Por: Jacobo Ramírez Mays

¡Profe!, ¡profe!, ¿se acuerda de mí? Voltea, me observa de pies a cabeza y me responde: Tú sabes, sepla, que nosotros los profesores nos recordamos de dos clases de alumno: de los chancones y de los forajidos. Espero que sea por lo primero que me recuerda, profe. Noooo, tú bien sabes; ja, ja, ja.
¿Tienes tiempo? Sí, profe. ¿Qué tal si nos sentamos en unas de estas bancas para conversar un poco? Ya, profe. Mira el cole, imponente como siempre, ¿verdad? Sí, profe. Qué huanuqueño no habrá pasado por estas aulas ¿no? ¡Claro, pe, profe! Sabes, últimamente estoy recordando lo vivido como si fuera ayer. Seplita, creo que la vejez, lejos de facilitar el olvido, como se suele creer, a mí me recuerda todo y con lujo de detalles. ¡Qué bien, profe!
¿Recuerdas cuando todavía no existían supermercados y allá, a la vuelta nomás, llegaba, en el mes de julio, el circo? Por su puesto, pe, profe, cómo no voy a recordar. ¿Y te acuerdas de que cuando no estaba ocupado por una carpa era el lugar de encuentro de los peleanderos? De esos revejidos que, después de golpearse jugando en el recreo o por el solo gusto de probarse quién es más fuerte terminaban retándose con esa famosa palabrita ¡Chócala para la salida! Y así, terminadas las clases, iban ahí y solucionaban sus problemas como machos. ¿Cuántos dientes, cuántas lágrimas, cuántas gotas de sangre habrán manchado ese lugar, verdad?
¿Y tú has peleado ahí? No le contesto. Me mira como antaño. Me doy cuenta de que su mirada sigue siendo la misma, que su sonrisa cachacienta no ha cambiado en nada, solo su cabello negro, ahora es blanco, y las patas de gallo alrededor de sus ojos demuestran que los años han pasado por él dejándole huellas.
Sepla, en esos tiempos se solucionaban las diferencias a puñete limpio. Recuerdas que las mechas eran previos acuerdos. Sí, profe. Recuerdo que cuando los chiuchis se retaban primero ponían reglas. ¿Cómo va a ser la bronca?, preguntaba uno. Que sea puño a puño, respondía el otro; que tal patada y puñete. Ya pues, contestaba el contrincante. ¡Pero nada en suelo, carajo!, aclaraban. Y así se sacaban la mugre. Cuando uno de ellos caía al suelo se paraba la mecha. El ganador era abrazado por sus amigos mientras que el perdedor se levantaba y le daba la mano en señal de conformidad y, cuando se veía que ninguno de los dos ganaba, entonces los boxeadores se daban la mano y con esa palabrita de «parches» se acababa lo bronca.
Ahora no es así, querido alumno.
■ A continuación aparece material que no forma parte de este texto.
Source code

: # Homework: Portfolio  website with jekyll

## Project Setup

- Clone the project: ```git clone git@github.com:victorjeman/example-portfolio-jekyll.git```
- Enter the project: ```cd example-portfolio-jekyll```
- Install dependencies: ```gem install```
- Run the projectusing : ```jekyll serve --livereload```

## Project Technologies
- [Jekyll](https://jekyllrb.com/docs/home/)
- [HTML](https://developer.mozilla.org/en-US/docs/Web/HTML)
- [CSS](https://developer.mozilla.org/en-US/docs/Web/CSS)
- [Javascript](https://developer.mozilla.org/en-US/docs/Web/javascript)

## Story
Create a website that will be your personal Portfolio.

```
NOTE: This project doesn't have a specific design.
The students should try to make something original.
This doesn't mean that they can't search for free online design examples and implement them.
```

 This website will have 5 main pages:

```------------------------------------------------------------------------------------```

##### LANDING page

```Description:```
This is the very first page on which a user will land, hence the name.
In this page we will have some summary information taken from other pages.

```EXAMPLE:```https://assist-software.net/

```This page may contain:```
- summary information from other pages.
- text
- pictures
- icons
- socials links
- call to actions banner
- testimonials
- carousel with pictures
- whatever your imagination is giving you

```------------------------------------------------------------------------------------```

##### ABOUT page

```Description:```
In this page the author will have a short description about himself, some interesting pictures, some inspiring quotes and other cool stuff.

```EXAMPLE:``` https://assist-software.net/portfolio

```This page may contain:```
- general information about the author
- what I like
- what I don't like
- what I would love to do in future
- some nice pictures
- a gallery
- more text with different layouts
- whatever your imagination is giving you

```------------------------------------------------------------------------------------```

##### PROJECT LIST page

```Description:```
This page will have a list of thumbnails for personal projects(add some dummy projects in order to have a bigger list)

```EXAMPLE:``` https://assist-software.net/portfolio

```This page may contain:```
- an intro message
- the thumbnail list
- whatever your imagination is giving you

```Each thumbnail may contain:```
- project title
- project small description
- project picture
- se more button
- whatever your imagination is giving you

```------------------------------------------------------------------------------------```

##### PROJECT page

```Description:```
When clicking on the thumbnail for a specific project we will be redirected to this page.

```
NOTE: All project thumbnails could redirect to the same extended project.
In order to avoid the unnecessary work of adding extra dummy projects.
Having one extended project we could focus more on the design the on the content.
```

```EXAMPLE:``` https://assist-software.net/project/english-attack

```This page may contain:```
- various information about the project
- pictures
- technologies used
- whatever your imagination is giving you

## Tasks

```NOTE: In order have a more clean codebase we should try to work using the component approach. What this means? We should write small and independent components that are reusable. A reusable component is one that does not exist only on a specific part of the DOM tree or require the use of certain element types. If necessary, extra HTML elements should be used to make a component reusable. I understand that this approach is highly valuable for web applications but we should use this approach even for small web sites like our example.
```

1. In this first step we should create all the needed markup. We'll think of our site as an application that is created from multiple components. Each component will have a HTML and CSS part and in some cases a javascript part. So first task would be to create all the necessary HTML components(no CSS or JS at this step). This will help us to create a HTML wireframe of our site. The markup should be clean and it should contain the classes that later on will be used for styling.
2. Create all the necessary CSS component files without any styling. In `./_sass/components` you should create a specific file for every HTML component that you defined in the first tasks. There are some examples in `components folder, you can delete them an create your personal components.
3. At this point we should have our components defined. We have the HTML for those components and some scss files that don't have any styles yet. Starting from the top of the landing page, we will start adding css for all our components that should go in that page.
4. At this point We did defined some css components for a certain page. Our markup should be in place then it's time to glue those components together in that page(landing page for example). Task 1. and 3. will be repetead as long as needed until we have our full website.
Hoy en día ya no se retan a pelear como en antaño, actualmente se atacan por la espalda, meten «chaira» o cuchillo por cualquier parte y, si uno de ellos vence al otro, el perdedor va a su casa, saca la pistola de su padre y, con uno o dos balazos, se cobra la derrota.
En estos tiempos, seplita, los chiuchis ya no se retan a pelear, ahora se citan, dicen que a fumar un porrito. ¿Sabes lo que es, no? Marihuana, pues. No te me hagas al huevón, pe. Los cojudos esos, a lo macho esperan la hora de salida o el recreo para que se metan sus buenas jaladas, y lo peor es que lo están haciendo dentro de sus mismos colegios. Claro, como ahora el profe y el auxiliar no pueden ni mirar al joven o a la señorita porque si eso hace están abusando del pobre chico, estos forajidos aprovechan y se dan sus grandes voladas a vista y paciencia de aquellos que antes ponían orden.
Pelado, eso no es solo en los colegios particulares y estatales de la ciudad, suénate el moco, calvito, me he enterado que hasta en los colegios de zonas rurales es pan de cada día. Te pregunto ¿dónde estarán los que tienen que ver ese problema?, ¿se habrán enterado ya o se estarán haciendo a los cojudos para no hacer quedar mal a tal o cual colegio? Lo peor, hermano del alma, es que esto se está haciendo como si fuera normal y si no aparece una mano fuerte para que lo detenga, te aseguro que dentro de un tiempo esto va a ser un problema difícil de solucionar.
Ojalá, estimado alumno, los encargados de solucionar estos problemas ponga las barbas en remojo y detengan el avance del consumo de marihuana en los colegios y así poder salvar a la juventud.